Problem requirements: Please transcribe all of the records precisely.

Data for the task:
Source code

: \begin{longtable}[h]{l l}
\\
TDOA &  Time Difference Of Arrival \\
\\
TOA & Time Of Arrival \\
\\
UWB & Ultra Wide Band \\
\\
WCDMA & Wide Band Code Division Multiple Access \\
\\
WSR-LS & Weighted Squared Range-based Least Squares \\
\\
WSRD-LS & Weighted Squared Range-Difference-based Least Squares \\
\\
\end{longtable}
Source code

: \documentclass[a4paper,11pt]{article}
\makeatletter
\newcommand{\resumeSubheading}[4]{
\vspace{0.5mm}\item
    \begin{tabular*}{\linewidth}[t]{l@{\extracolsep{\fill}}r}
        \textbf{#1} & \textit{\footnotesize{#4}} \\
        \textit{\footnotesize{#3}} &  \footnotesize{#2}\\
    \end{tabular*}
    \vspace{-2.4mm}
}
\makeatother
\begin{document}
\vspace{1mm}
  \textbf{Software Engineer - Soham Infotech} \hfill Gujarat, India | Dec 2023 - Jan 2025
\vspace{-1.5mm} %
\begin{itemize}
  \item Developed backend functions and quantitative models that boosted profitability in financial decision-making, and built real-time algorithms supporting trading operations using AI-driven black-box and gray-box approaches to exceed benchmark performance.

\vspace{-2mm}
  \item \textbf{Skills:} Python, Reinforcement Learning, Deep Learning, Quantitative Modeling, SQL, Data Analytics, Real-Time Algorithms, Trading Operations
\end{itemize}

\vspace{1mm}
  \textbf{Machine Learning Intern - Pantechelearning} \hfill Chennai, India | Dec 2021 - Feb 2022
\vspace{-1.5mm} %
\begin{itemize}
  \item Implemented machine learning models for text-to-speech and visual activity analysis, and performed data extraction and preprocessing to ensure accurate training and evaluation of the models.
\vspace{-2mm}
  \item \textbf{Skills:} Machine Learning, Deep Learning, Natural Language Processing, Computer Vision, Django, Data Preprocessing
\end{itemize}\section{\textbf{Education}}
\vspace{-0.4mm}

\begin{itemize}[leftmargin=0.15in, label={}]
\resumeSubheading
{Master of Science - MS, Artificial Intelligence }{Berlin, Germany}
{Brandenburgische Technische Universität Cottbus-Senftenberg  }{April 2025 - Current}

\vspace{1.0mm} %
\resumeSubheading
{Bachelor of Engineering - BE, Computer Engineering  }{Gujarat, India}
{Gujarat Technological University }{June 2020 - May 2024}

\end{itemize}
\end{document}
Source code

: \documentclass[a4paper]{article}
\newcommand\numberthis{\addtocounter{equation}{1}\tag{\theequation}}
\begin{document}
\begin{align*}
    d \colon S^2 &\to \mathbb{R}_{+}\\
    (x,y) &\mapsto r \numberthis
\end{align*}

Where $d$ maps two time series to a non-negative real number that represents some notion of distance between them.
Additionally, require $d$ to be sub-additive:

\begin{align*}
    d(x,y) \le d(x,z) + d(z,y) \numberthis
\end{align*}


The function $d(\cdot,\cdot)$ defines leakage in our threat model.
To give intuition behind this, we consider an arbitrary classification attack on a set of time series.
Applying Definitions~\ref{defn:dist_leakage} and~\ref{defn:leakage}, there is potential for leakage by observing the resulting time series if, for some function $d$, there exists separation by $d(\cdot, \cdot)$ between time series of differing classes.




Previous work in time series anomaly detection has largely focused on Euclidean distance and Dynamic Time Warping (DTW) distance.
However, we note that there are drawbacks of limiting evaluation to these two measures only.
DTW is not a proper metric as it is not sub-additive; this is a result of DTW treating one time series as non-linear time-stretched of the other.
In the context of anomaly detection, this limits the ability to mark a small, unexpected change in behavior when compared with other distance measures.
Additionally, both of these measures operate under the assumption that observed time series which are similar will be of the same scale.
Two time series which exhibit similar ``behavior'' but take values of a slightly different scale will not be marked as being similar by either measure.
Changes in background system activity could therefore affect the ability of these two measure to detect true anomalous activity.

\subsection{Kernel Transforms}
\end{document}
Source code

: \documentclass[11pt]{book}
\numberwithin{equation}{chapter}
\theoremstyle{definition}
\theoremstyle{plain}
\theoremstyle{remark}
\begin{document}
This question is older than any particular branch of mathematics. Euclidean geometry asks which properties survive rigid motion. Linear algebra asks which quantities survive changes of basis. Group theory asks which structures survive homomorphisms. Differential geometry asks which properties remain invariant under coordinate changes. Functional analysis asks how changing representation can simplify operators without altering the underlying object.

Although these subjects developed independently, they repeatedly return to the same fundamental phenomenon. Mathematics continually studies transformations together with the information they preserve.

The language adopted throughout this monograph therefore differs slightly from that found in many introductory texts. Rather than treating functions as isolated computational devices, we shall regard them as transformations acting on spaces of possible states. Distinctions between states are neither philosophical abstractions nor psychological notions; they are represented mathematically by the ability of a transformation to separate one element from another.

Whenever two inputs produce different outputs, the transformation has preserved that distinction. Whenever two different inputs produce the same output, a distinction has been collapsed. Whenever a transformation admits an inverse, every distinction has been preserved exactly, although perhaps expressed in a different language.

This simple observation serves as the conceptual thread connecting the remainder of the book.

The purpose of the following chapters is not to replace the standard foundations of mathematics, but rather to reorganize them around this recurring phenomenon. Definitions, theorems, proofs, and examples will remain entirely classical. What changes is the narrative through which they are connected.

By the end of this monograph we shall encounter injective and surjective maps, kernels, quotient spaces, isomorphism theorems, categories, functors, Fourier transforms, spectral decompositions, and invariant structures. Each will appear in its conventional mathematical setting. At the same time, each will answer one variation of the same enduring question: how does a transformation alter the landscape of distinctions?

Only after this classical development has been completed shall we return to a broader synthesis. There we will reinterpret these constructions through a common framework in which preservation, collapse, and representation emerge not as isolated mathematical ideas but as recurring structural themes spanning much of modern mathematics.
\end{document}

Answer to this exercise:
Source code

: \begin{longtable}[h]{l l}
\\
TDOA &  Time Difference Of Arrival \\
\\
TOA & Time Of Arrival \\
\\
UWB & Ultra Wide Band \\
\\
WCDMA & Wide Band Code Division Multiple Access \\
\\
WSR-LS & Weighted Squared Range-based Least Squares \\
\\
WSRD-LS & Weighted Squared Range-Difference-based Least Squares \\
\\
\end{longtable}
Source code

: \documentclass[a4paper,11pt]{article}
\makeatletter
\newcommand{\resumeSubheading}[4]{
\vspace{0.5mm}\item
    \begin{tabular*}{\linewidth}[t]{l@{\extracolsep{\fill}}r}
        \textbf{#1} & \textit{\footnotesize{#4}} \\
        \textit{\footnotesize{#3}} &  \footnotesize{#2}\\
    \end{tabular*}
    \vspace{-2.4mm}
}
\makeatother
\begin{document}
\vspace{1mm}
  \textbf{Software Engineer - Soham Infotech} \hfill Gujarat, India | Dec 2023 - Jan 2025
\vspace{-1.5mm} %
\begin{itemize}
  \item Developed backend functions and quantitative models that boosted profitability in financial decision-making, and built real-time algorithms supporting trading operations using AI-driven black-box and gray-box approaches to exceed benchmark performance.

\vspace{-2mm}
  \item \textbf{Skills:} Python, Reinforcement Learning, Deep Learning, Quantitative Modeling, SQL, Data Analytics, Real-Time Algorithms, Trading Operations
\end{itemize}

\vspace{1mm}
  \textbf{Machine Learning Intern - Pantechelearning} \hfill Chennai, India | Dec 2021 - Feb 2022
\vspace{-1.5mm} %
\begin{itemize}
  \item Implemented machine learning models for text-to-speech and visual activity analysis, and performed data extraction and preprocessing to ensure accurate training and evaluation of the models.
\vspace{-2mm}
  \item \textbf{Skills:} Machine Learning, Deep Learning, Natural Language Processing, Computer Vision, Django, Data Preprocessing
\end{itemize}\section{\textbf{Education}}
\vspace{-0.4mm}

\begin{itemize}[leftmargin=0.15in, label={}]
\resumeSubheading
{Master of Science - MS, Artificial Intelligence }{Berlin, Germany}
{Brandenburgische Technische Universität Cottbus-Senftenberg  }{April 2025 - Current}

\vspace{1.0mm} %
\resumeSubheading
{Bachelor of Engineering - BE, Computer Engineering  }{Gujarat, India}
{Gujarat Technological University }{June 2020 - May 2024}

\end{itemize}
\end{document}
Source code

: \documentclass[a4paper]{article}
\newcommand\numberthis{\addtocounter{equation}{1}\tag{\theequation}}
\begin{document}
\begin{align*}
    d \colon S^2 &\to \mathbb{R}_{+}\\
    (x,y) &\mapsto r \numberthis
\end{align*}

Where $d$ maps two time series to a non-negative real number that represents some notion of distance between them.
Additionally, require $d$ to be sub-additive:

\begin{align*}
    d(x,y) \le d(x,z) + d(z,y) \numberthis
\end{align*}


The function $d(\cdot,\cdot)$ defines leakage in our threat model.
To give intuition behind this, we consider an arbitrary classification attack on a set of time series.
Applying Definitions~\ref{defn:dist_leakage} and~\ref{defn:leakage}, there is potential for leakage by observing the resulting time series if, for some function $d$, there exists separation by $d(\cdot, \cdot)$ between time series of differing classes.




Previous work in time series anomaly detection has largely focused on Euclidean distance and Dynamic Time Warping (DTW) distance.
However, we note that there are drawbacks of limiting evaluation to these two measures only.
DTW is not a proper metric as it is not sub-additive; this is a result of DTW treating one time series as non-linear time-stretched of the other.
In the context of anomaly detection, this limits the ability to mark a small, unexpected change in behavior when compared with other distance measures.
Additionally, both of these measures operate under the assumption that observed time series which are similar will be of the same scale.
Two time series which exhibit similar ``behavior'' but take values of a slightly different scale will not be marked as being similar by either measure.
Changes in background system activity could therefore affect the ability of these two measure to detect true anomalous activity.

\subsection{Kernel Transforms}
\end{document}
Source code

: \documentclass[11pt]{book}
\numberwithin{equation}{chapter}
\theoremstyle{definition}
\theoremstyle{plain}
\theoremstyle{remark}
\begin{document}
This question is older than any particular branch of mathematics. Euclidean geometry asks which properties survive rigid motion. Linear algebra asks which quantities survive changes of basis. Group theory asks which structures survive homomorphisms. Differential geometry asks which properties remain invariant under coordinate changes. Functional analysis asks how changing representation can simplify operators without altering the underlying object.

Although these subjects developed independently, they repeatedly return to the same fundamental phenomenon. Mathematics continually studies transformations together with the information they preserve.

The language adopted throughout this monograph therefore differs slightly from that found in many introductory texts. Rather than treating functions as isolated computational devices, we shall regard them as transformations acting on spaces of possible states. Distinctions between states are neither philosophical abstractions nor psychological notions; they are represented mathematically by the ability of a transformation to separate one element from another.

Whenever two inputs produce different outputs, the transformation has preserved that distinction. Whenever two different inputs produce the same output, a distinction has been collapsed. Whenever a transformation admits an inverse, every distinction has been preserved exactly, although perhaps expressed in a different language.

This simple observation serves as the conceptual thread connecting the remainder of the book.

The purpose of the following chapters is not to replace the standard foundations of mathematics, but rather to reorganize them around this recurring phenomenon. Definitions, theorems, proofs, and examples will remain entirely classical. What changes is the narrative through which they are connected.

By the end of this monograph we shall encounter injective and surjective maps, kernels, quotient spaces, isomorphism theorems, categories, functors, Fourier transforms, spectral decompositions, and invariant structures. Each will appear in its conventional mathematical setting. At the same time, each will answer one variation of the same enduring question: how does a transformation alter the landscape of distinctions?

Only after this classical development has been completed shall we return to a broader synthesis. There we will reinterpret these constructions through a common framework in which preservation, collapse, and representation emerge not as isolated mathematical ideas but as recurring structural themes spanning much of modern mathematics.
\end{document}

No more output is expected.